Sailboat of which only one was built

The Sovereign 30 is an American sailboat that was designed by the Sovereign Design Group as a cruiser and first built in 1998.

The Sovereign 30 is a development of the Sovereign 28.

==Production==
The design was built by Sovereign America in the United States, starting in 1998, with only one prototype built, before the company went out of business. The prototype was used as a factory demonstrator and was eventually sold to a private owner.

==Design==
The Sovereign 30 is a recreational keelboat, built predominantly of fiberglass, with wood trim. It is a cutter rigged sloop with a center cockpit, a raked stem, a plumb transom, an internally mounted spade-type rudder controlled by a wheel and a fixed fin keel. It displaces 6800 lb and carries 2400 lb of ballast.

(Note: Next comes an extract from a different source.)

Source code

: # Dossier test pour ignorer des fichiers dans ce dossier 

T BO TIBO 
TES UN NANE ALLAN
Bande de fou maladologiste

The boat has a draft of 3.33 ft with the standard keel and is fitted with a Japanese Yanmar diesel engine of 18 hp for docking and maneuvering.

The design has a bow and a stern cabin. The galley is equipped with a two-burner alcohol-fired stove and an ice box. The head is fully enclosed and includes a shower. The fresh water tank has a capacity of 20 u.s.gal.

The boat can be transported on a three-axle trailer with surge brakes.

The design has a hull speed of 6.43 kn.